··· STORED DATA ···

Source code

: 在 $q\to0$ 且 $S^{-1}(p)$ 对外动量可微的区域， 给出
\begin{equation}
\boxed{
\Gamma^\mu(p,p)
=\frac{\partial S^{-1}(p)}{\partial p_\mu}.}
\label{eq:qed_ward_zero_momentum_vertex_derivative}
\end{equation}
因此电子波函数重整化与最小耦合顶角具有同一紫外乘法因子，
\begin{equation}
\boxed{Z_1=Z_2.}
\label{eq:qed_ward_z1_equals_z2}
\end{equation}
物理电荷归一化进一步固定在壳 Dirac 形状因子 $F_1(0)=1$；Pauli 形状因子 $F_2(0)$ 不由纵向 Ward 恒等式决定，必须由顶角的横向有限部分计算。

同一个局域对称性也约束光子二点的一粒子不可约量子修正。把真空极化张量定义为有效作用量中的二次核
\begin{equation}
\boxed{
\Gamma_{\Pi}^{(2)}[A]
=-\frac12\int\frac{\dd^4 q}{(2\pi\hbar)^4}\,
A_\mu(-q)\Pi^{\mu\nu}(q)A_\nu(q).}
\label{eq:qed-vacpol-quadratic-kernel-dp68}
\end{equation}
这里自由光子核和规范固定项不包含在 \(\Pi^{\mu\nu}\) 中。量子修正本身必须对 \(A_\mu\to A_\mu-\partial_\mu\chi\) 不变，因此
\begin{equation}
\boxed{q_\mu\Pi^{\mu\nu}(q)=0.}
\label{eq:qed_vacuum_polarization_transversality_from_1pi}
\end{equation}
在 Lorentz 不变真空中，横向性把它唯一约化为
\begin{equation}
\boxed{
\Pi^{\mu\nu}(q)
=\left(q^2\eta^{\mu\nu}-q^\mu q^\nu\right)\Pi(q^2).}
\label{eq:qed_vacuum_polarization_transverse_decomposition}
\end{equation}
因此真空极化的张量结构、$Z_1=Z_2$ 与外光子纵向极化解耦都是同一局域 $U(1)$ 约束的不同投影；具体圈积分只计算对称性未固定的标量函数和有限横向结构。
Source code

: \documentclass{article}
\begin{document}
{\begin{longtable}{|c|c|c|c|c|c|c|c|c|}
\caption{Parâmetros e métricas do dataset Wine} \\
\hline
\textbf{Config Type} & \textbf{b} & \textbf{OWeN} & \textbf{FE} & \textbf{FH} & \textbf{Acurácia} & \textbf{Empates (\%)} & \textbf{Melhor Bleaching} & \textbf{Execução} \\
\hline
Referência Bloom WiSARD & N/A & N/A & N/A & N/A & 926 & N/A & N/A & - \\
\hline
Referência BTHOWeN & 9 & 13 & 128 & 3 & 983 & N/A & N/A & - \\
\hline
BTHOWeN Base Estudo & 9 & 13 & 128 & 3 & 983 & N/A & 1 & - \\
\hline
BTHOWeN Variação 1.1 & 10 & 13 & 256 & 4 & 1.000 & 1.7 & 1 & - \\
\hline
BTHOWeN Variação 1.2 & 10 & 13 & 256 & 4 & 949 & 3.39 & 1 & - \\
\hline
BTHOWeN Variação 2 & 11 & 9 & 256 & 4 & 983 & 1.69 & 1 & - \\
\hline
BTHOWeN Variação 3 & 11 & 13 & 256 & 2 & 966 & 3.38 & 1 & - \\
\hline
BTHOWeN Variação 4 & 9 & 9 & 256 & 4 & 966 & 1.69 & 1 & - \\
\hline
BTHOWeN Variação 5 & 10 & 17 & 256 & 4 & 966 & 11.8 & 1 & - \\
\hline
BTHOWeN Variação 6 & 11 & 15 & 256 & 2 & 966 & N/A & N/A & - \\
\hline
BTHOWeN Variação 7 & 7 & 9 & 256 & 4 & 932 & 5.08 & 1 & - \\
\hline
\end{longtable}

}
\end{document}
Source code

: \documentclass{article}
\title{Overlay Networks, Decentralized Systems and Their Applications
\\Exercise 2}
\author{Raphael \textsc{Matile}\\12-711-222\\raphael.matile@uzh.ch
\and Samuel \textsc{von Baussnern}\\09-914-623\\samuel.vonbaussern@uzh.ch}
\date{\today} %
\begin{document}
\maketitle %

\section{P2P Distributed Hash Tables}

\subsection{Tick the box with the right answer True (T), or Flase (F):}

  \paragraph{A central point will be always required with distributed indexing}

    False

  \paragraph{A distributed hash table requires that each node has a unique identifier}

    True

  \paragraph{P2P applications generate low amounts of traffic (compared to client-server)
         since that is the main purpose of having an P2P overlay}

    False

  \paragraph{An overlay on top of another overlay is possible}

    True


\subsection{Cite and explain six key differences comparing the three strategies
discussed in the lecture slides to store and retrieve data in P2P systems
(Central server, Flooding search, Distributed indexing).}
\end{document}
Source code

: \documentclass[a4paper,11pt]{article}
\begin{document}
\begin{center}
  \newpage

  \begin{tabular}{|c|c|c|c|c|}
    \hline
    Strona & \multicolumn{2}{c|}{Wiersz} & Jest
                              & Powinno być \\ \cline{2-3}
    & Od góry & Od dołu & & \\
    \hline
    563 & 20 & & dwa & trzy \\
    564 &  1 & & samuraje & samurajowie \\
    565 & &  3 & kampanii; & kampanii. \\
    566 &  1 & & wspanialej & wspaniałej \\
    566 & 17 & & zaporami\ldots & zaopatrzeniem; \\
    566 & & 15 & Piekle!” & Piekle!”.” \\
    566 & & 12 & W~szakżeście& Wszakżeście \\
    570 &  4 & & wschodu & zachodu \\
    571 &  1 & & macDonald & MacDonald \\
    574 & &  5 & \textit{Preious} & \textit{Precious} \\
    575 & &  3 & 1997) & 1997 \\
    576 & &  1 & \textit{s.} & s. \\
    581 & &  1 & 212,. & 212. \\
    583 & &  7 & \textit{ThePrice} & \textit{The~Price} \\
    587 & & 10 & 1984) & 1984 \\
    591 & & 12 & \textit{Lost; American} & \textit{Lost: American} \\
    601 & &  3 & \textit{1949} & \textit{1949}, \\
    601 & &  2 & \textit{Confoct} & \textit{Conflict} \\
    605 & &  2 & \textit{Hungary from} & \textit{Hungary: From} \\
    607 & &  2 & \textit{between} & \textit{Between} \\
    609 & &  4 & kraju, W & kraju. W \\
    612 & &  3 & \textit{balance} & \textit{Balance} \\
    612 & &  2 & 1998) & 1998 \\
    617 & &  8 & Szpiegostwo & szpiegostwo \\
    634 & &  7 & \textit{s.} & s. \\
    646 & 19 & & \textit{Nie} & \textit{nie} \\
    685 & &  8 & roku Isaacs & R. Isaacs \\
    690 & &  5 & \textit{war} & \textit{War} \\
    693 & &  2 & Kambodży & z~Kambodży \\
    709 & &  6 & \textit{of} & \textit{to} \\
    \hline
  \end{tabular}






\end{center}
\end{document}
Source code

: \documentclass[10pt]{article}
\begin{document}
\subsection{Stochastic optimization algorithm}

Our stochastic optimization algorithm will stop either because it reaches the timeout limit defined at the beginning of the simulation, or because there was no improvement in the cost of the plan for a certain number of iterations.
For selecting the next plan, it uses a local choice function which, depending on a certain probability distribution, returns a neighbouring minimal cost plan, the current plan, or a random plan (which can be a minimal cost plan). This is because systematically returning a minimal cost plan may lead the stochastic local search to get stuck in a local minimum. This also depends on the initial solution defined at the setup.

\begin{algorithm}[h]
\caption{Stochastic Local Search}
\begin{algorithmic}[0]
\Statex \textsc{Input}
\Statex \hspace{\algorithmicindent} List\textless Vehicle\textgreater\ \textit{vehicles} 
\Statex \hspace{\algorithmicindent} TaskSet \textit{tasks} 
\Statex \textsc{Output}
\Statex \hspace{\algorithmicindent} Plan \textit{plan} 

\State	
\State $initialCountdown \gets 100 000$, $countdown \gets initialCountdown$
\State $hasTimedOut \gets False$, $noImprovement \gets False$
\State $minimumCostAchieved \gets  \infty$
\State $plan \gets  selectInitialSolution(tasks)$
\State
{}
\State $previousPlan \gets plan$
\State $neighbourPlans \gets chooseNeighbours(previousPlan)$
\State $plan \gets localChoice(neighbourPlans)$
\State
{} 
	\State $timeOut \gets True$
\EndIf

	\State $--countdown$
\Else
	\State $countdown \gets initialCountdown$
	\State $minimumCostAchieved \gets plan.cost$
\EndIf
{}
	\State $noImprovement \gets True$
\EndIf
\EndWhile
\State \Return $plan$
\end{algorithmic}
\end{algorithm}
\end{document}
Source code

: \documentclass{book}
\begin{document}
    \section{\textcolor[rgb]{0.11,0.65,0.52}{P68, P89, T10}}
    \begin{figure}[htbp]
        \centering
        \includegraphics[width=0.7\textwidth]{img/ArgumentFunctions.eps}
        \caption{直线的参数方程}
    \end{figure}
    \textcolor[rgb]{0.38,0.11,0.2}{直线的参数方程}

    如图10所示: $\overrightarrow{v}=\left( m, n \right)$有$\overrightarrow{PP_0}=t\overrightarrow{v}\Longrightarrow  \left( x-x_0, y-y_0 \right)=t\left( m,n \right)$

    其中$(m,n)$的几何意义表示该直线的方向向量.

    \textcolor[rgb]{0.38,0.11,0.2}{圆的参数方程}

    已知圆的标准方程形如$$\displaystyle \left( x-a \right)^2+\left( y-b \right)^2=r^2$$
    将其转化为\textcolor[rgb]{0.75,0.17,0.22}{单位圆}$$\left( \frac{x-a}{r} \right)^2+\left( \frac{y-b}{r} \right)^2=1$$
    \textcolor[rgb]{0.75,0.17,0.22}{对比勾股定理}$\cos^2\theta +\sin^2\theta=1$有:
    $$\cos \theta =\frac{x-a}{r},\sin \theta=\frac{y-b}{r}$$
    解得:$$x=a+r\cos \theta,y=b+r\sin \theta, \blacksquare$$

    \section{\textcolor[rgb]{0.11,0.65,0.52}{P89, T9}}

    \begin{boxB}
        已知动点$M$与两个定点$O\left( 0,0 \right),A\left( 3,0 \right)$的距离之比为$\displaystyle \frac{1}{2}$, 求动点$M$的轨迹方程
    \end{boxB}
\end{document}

···

PROBLEM DESCRIPTION →
Show the lines in the entries above that include the string "article".

SOLUTION FOR THIS PROBLEM →
: \documentclass{article}
: \documentclass{article}
: \documentclass[a4paper,11pt]{article}
: \documentclass[10pt]{article}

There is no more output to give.